As previously reported in The Gazette, Elisha, who had congenital dysmorphic syndrome and scoliosis, died at the age of 20 on December 23, 2012, after suffering from an abscess in her brain. The abscess was “a very rare complication of a very common operation”, the inquest was told.

Elisha had been admitted to Basingstoke hospital on November 9, 2012, for an operation to remove a sebaceous cyst.

She was readmitted to the hospital twice after the operation, but a CT scan, which revealed a brain abscess, was not carried out until December 21 - the day on which she collapsed and never recovered.

Speaking after the inquest, Elisha’s mother Julie, of Worting Road, Basingstoke, said she felt her daughter died because the family’s concerns had been ignored by hospital staff.

She said: “We watched out daughter day after day, minute after minute, hour after hour, suffer beyond words, slowly dying a painful death, while begging for her to get the treatment that would have saved her life, but we were ignored until it was too late.

“Elisha’s death could so easily have been saved if only they listened to us, her family.”

Elisha’s father, Alun Langley, said that his daughter could not communicate to people outside her family.

He said: “You can have all the letters after your name in the world, but none of that matters if you don’t listen to the family - the people who know the patient best.”

The family are planning on taking legal action against Hampshire Hospitals NHS Foundation Trust and said they did not think the narrative verdict given by the Southampton coroner: “went far enough.”

In his verdict, Mr Wiseman said: “Elisha Langley had suffered since birth from congenital dysmorphic syndrome and scoliosis.
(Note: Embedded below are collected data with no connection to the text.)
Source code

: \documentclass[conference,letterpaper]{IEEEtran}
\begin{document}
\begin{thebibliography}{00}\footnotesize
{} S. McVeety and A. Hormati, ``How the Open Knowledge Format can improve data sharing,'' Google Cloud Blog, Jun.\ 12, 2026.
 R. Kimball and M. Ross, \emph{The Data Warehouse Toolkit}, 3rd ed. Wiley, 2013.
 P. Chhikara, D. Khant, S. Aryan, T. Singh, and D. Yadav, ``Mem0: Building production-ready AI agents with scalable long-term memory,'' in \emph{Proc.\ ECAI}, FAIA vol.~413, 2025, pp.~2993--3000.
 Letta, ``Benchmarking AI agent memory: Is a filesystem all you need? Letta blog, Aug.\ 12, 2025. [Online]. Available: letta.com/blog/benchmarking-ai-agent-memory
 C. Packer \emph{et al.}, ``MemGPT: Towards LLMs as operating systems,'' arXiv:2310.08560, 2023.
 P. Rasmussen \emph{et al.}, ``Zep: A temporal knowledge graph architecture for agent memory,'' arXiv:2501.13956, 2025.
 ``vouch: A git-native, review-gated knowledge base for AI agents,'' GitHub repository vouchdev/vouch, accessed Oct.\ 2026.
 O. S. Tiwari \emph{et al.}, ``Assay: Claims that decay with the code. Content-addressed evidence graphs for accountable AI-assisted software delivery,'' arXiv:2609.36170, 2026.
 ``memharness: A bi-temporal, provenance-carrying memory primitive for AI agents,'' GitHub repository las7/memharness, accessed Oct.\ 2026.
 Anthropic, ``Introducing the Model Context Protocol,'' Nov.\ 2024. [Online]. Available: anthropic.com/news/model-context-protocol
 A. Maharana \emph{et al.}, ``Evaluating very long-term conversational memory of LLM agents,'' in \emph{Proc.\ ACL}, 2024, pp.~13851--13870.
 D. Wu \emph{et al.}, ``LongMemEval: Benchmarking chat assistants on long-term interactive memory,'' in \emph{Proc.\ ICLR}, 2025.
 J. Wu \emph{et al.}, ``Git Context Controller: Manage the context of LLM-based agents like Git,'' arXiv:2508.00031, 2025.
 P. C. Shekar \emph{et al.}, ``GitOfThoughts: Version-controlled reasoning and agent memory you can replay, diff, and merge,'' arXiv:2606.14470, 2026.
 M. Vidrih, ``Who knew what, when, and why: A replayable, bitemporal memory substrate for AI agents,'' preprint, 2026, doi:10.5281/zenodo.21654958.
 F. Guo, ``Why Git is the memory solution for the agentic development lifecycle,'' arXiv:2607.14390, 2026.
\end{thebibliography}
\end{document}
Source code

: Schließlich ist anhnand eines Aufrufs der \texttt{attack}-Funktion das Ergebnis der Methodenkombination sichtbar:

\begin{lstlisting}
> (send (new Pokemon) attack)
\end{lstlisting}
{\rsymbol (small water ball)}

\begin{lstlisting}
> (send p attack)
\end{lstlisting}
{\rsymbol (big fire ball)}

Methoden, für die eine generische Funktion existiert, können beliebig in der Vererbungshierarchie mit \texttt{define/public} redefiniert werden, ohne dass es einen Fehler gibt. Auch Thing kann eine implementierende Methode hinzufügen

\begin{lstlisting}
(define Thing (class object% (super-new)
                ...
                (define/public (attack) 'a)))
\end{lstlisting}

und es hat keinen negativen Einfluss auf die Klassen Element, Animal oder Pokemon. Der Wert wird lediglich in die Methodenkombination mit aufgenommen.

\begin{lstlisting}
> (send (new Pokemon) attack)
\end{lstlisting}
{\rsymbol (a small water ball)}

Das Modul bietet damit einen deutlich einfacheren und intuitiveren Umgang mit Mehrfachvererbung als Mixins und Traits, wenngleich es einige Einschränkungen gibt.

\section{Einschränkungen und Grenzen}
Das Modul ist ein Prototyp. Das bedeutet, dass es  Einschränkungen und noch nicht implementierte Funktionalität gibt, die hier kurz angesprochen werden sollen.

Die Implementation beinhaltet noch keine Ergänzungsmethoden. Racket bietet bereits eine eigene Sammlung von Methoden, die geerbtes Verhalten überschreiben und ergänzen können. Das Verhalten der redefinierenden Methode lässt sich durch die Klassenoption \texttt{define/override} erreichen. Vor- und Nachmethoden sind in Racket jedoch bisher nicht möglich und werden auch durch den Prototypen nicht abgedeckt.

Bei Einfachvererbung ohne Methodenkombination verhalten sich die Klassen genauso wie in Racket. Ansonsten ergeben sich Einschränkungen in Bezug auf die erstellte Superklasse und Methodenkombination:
She had learning difficulties and was unable to speak.

“She was wholly dependent on her parents and close relatives who could understand her wishes and state of health in particular very significantly better than anyone outside the family unit.

“When an operation for removal of a sebaceous cyst on her head was under consideration, it was not felt necessary for a preliminary scan to take place as would certainly have been indicated if it had been clear that the cyst may have been present since birth, and a neurological reference was not considered to be necessary either.

“Each of these courses of action would have been likely to identify that Elisha had a skull defect likely to cause complications during and beyond the operative process itself.

“In the post-operative period, there was a failure to appreciate, until very late on, that infection in the wound area was not superficial but in fact leading to penetration of the skull and the creation of a significant abscess in the brain from which Elisha was unable to recover.” Mary Edwards, chief executive of HHFT, said: “We would like to express our sincere condolences to Elisha Langley's family and friends.

“HHFT co-operated fully with the coroner to support the inquest into Elisha's death. We also identified changes from the investigation into her care and have implemented changes following this.”

These changes include considering imaging all soft tissue lumps of more than 5cm, raising awareness of the possibility of complications following such operations through surgical meetings and raising awareness of the need to consider early imaging in patients with learning difficulties.